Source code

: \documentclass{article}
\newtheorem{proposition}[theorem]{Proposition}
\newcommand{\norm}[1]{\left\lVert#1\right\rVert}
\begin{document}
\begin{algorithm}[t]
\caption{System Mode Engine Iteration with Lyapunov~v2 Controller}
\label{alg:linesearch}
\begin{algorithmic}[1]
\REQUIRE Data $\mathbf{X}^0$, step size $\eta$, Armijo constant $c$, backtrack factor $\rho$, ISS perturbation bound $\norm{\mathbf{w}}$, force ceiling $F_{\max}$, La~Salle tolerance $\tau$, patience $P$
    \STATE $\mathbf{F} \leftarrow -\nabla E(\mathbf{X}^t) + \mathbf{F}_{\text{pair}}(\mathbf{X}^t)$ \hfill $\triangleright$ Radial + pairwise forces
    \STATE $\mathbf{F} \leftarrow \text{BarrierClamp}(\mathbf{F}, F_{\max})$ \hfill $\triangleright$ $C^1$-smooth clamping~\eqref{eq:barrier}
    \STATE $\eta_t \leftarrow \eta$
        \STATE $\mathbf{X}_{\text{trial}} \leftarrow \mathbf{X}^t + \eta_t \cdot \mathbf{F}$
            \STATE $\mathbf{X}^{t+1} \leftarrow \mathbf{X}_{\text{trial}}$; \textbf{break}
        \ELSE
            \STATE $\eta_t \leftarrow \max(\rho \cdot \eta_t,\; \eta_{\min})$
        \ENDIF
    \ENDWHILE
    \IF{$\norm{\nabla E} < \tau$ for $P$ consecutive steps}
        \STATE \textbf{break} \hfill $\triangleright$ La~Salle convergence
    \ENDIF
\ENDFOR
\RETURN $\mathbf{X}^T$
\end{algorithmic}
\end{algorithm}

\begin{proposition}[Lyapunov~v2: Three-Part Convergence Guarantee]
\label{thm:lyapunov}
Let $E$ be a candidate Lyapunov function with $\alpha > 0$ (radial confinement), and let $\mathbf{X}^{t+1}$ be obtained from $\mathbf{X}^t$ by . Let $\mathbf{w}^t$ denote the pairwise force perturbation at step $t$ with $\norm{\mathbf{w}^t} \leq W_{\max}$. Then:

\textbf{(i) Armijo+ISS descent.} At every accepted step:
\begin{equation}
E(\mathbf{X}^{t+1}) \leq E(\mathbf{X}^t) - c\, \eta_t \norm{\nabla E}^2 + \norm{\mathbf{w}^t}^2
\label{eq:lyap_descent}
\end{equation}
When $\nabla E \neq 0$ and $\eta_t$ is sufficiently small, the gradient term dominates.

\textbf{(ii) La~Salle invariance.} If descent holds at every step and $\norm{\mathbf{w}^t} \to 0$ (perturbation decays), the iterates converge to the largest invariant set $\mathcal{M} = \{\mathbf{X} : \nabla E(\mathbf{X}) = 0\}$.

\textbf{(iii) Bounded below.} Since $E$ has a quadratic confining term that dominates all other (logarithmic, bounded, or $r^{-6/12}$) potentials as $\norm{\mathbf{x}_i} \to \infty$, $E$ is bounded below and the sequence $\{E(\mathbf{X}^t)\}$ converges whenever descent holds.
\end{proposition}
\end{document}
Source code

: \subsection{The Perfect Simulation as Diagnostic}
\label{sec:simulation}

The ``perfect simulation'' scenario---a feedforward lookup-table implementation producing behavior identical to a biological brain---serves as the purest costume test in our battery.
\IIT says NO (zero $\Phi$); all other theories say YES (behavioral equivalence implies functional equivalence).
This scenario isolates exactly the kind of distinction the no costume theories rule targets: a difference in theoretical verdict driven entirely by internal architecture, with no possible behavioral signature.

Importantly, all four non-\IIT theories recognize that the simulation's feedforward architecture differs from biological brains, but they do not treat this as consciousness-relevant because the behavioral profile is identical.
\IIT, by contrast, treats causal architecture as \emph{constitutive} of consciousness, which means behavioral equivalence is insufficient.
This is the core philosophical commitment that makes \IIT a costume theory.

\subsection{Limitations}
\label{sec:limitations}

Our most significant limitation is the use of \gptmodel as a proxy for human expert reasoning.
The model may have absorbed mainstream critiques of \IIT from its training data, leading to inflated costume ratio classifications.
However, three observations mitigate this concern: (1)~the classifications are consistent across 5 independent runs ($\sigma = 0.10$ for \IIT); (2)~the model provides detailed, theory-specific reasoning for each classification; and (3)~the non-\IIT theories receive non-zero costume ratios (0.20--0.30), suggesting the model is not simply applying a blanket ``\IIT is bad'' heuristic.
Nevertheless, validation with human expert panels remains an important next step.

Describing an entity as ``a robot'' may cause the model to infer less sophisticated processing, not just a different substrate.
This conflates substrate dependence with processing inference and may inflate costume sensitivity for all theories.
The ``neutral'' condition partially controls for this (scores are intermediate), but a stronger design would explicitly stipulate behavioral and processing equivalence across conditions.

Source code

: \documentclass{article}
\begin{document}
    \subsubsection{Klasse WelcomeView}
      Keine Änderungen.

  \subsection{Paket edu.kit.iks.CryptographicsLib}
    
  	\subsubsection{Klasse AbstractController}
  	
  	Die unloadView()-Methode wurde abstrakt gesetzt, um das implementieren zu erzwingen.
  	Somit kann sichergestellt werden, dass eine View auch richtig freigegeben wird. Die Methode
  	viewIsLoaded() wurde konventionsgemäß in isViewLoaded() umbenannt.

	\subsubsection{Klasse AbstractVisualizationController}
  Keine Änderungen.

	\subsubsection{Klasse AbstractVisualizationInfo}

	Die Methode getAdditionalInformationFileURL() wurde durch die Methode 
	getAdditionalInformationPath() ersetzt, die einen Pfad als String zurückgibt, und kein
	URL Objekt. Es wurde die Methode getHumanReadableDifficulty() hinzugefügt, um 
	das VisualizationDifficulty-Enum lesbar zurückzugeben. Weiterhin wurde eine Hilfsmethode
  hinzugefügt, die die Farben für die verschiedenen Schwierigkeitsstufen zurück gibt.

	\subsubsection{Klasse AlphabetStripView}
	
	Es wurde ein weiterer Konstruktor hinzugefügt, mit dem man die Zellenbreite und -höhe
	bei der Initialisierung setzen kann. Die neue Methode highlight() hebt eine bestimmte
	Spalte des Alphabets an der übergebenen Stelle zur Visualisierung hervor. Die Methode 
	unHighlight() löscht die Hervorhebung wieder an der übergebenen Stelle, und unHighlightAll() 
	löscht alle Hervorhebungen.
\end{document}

- - - - -

* [Required work] Please retype the whole of the material above exactly.

* [Your response]
Source code

: \documentclass{article}
\newtheorem{proposition}[theorem]{Proposition}
\newcommand{\norm}[1]{\left\lVert#1\right\rVert}
\begin{document}
\begin{algorithm}[t]
\caption{System Mode Engine Iteration with Lyapunov~v2 Controller}
\label{alg:linesearch}
\begin{algorithmic}[1]
\REQUIRE Data $\mathbf{X}^0$, step size $\eta$, Armijo constant $c$, backtrack factor $\rho$, ISS perturbation bound $\norm{\mathbf{w}}$, force ceiling $F_{\max}$, La~Salle tolerance $\tau$, patience $P$
    \STATE $\mathbf{F} \leftarrow -\nabla E(\mathbf{X}^t) + \mathbf{F}_{\text{pair}}(\mathbf{X}^t)$ \hfill $\triangleright$ Radial + pairwise forces
    \STATE $\mathbf{F} \leftarrow \text{BarrierClamp}(\mathbf{F}, F_{\max})$ \hfill $\triangleright$ $C^1$-smooth clamping~\eqref{eq:barrier}
    \STATE $\eta_t \leftarrow \eta$
        \STATE $\mathbf{X}_{\text{trial}} \leftarrow \mathbf{X}^t + \eta_t \cdot \mathbf{F}$
            \STATE $\mathbf{X}^{t+1} \leftarrow \mathbf{X}_{\text{trial}}$; \textbf{break}
        \ELSE
            \STATE $\eta_t \leftarrow \max(\rho \cdot \eta_t,\; \eta_{\min})$
        \ENDIF
    \ENDWHILE
    \IF{$\norm{\nabla E} < \tau$ for $P$ consecutive steps}
        \STATE \textbf{break} \hfill $\triangleright$ La~Salle convergence
    \ENDIF
\ENDFOR
\RETURN $\mathbf{X}^T$
\end{algorithmic}
\end{algorithm}

\begin{proposition}[Lyapunov~v2: Three-Part Convergence Guarantee]
\label{thm:lyapunov}
Let $E$ be a candidate Lyapunov function with $\alpha > 0$ (radial confinement), and let $\mathbf{X}^{t+1}$ be obtained from $\mathbf{X}^t$ by . Let $\mathbf{w}^t$ denote the pairwise force perturbation at step $t$ with $\norm{\mathbf{w}^t} \leq W_{\max}$. Then:

\textbf{(i) Armijo+ISS descent.} At every accepted step:
\begin{equation}
E(\mathbf{X}^{t+1}) \leq E(\mathbf{X}^t) - c\, \eta_t \norm{\nabla E}^2 + \norm{\mathbf{w}^t}^2
\label{eq:lyap_descent}
\end{equation}
When $\nabla E \neq 0$ and $\eta_t$ is sufficiently small, the gradient term dominates.

\textbf{(ii) La~Salle invariance.} If descent holds at every step and $\norm{\mathbf{w}^t} \to 0$ (perturbation decays), the iterates converge to the largest invariant set $\mathcal{M} = \{\mathbf{X} : \nabla E(\mathbf{X}) = 0\}$.

\textbf{(iii) Bounded below.} Since $E$ has a quadratic confining term that dominates all other (logarithmic, bounded, or $r^{-6/12}$) potentials as $\norm{\mathbf{x}_i} \to \infty$, $E$ is bounded below and the sequence $\{E(\mathbf{X}^t)\}$ converges whenever descent holds.
\end{proposition}
\end{document}
Source code

: \subsection{The Perfect Simulation as Diagnostic}
\label{sec:simulation}

The ``perfect simulation'' scenario---a feedforward lookup-table implementation producing behavior identical to a biological brain---serves as the purest costume test in our battery.
\IIT says NO (zero $\Phi$); all other theories say YES (behavioral equivalence implies functional equivalence).
This scenario isolates exactly the kind of distinction the no costume theories rule targets: a difference in theoretical verdict driven entirely by internal architecture, with no possible behavioral signature.

Importantly, all four non-\IIT theories recognize that the simulation's feedforward architecture differs from biological brains, but they do not treat this as consciousness-relevant because the behavioral profile is identical.
\IIT, by contrast, treats causal architecture as \emph{constitutive} of consciousness, which means behavioral equivalence is insufficient.
This is the core philosophical commitment that makes \IIT a costume theory.

\subsection{Limitations}
\label{sec:limitations}

Our most significant limitation is the use of \gptmodel as a proxy for human expert reasoning.
The model may have absorbed mainstream critiques of \IIT from its training data, leading to inflated costume ratio classifications.
However, three observations mitigate this concern: (1)~the classifications are consistent across 5 independent runs ($\sigma = 0.10$ for \IIT); (2)~the model provides detailed, theory-specific reasoning for each classification; and (3)~the non-\IIT theories receive non-zero costume ratios (0.20--0.30), suggesting the model is not simply applying a blanket ``\IIT is bad'' heuristic.
Nevertheless, validation with human expert panels remains an important next step.

Describing an entity as ``a robot'' may cause the model to infer less sophisticated processing, not just a different substrate.
This conflates substrate dependence with processing inference and may inflate costume sensitivity for all theories.
The ``neutral'' condition partially controls for this (scores are intermediate), but a stronger design would explicitly stipulate behavioral and processing equivalence across conditions.

Source code

: \documentclass{article}
\begin{document}
    \subsubsection{Klasse WelcomeView}
      Keine Änderungen.

  \subsection{Paket edu.kit.iks.CryptographicsLib}
    
  	\subsubsection{Klasse AbstractController}
  	
  	Die unloadView()-Methode wurde abstrakt gesetzt, um das implementieren zu erzwingen.
  	Somit kann sichergestellt werden, dass eine View auch richtig freigegeben wird. Die Methode
  	viewIsLoaded() wurde konventionsgemäß in isViewLoaded() umbenannt.

	\subsubsection{Klasse AbstractVisualizationController}
  Keine Änderungen.

	\subsubsection{Klasse AbstractVisualizationInfo}

	Die Methode getAdditionalInformationFileURL() wurde durch die Methode 
	getAdditionalInformationPath() ersetzt, die einen Pfad als String zurückgibt, und kein
	URL Objekt. Es wurde die Methode getHumanReadableDifficulty() hinzugefügt, um 
	das VisualizationDifficulty-Enum lesbar zurückzugeben. Weiterhin wurde eine Hilfsmethode
  hinzugefügt, die die Farben für die verschiedenen Schwierigkeitsstufen zurück gibt.

	\subsubsection{Klasse AlphabetStripView}
	
	Es wurde ein weiterer Konstruktor hinzugefügt, mit dem man die Zellenbreite und -höhe
	bei der Initialisierung setzen kann. Die neue Methode highlight() hebt eine bestimmte
	Spalte des Alphabets an der übergebenen Stelle zur Visualisierung hervor. Die Methode 
	unHighlight() löscht die Hervorhebung wieder an der übergebenen Stelle, und unHighlightAll() 
	löscht alle Hervorhebungen.
\end{document}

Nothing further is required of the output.